--- Data to process ---
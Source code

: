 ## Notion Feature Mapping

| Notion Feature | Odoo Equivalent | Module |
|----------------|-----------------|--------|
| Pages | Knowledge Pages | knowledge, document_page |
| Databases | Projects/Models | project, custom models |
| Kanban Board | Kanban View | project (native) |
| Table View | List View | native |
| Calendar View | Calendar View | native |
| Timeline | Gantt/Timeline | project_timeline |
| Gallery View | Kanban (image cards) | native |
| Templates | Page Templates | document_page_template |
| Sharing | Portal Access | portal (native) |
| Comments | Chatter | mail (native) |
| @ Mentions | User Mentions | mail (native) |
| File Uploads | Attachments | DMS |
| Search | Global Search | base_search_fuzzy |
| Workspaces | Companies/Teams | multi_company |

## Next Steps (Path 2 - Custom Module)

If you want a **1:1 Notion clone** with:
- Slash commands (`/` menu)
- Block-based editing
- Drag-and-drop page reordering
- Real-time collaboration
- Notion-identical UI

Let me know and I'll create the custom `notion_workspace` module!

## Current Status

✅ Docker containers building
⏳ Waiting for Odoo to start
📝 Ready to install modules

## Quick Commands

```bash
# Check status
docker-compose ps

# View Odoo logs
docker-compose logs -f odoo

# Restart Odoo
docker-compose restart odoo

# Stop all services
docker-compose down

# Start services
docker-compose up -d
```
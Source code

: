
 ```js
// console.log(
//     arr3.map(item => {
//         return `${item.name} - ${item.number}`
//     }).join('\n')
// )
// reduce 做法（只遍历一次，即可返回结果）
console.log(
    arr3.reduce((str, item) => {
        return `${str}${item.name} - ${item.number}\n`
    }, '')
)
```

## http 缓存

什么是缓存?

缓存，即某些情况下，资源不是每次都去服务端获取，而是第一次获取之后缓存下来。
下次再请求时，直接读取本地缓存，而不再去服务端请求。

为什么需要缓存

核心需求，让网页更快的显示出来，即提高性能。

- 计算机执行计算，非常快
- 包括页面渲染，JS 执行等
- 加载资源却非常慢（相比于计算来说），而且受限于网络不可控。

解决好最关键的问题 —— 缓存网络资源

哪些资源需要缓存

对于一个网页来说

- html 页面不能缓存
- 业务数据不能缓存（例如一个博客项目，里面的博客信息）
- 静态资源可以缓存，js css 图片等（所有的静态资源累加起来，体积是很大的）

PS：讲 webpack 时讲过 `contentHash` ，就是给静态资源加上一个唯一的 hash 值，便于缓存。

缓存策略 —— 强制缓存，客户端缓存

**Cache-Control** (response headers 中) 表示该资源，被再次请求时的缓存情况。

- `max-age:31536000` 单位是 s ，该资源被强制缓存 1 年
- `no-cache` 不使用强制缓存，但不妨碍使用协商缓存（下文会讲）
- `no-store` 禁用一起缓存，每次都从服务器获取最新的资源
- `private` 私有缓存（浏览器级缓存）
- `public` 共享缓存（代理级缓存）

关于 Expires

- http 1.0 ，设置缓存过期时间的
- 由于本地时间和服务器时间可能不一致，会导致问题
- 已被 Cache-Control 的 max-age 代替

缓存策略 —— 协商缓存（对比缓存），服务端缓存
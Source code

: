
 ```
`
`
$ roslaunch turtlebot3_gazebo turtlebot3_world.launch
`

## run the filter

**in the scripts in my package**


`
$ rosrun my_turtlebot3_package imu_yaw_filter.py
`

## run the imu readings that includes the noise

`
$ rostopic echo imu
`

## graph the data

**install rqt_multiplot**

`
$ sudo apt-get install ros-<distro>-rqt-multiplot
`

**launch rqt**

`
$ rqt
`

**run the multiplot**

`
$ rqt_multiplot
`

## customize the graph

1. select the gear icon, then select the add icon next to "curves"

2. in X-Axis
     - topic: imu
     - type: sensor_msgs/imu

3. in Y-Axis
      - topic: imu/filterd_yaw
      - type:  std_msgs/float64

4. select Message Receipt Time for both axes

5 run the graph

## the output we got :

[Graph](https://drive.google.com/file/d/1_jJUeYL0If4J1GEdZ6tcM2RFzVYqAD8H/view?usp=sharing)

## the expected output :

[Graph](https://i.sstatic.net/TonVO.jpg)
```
---
> **Instructions for the task**
Each line in the data that holds the string "native" needs to be copied.

> **Reply to the task**
| Kanban Board | Kanban View | project (native) |
| Table View | List View | native |
| Calendar View | Calendar View | native |
| Gallery View | Kanban (image cards) | native |
| Sharing | Portal Access | portal (native) |
| Comments | Chatter | mail (native) |
| @ Mentions | User Mentions | mail (native) |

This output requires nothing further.